Working data =
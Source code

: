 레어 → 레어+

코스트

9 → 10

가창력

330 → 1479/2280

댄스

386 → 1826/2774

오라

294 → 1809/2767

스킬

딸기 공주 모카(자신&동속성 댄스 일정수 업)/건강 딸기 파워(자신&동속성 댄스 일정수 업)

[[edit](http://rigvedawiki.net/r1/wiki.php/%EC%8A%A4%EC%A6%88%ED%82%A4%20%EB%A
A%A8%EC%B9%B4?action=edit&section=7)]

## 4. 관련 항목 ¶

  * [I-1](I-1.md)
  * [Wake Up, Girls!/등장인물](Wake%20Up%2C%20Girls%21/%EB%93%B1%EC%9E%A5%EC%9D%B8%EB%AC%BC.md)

Task brief = Exactly as they appear above, give the entries again.

Written response =
Source code

: 레어 → 레어+

코스트

9 → 10

가창력

330 → 1479/2280

댄스

386 → 1826/2774

오라

294 → 1809/2767

스킬

딸기 공주 모카(자신&동속성 댄스 일정수 업)/건강 딸기 파워(자신&동속성 댄스 일정수 업)

[[edit](http://rigvedawiki.net/r1/wiki.php/%EC%8A%A4%EC%A6%88%ED%82%A4%20%EB%A
A%A8%EC%B9%B4?action=edit&section=7)]

## 4. 관련 항목 ¶

  * [I-1](I-1.md)
  * [Wake Up, Girls!/등장인물](Wake%20Up%2C%20Girls%21/%EB%93%B1%EC%9E%A5%EC%9D%B8%EB%AC%BC.md)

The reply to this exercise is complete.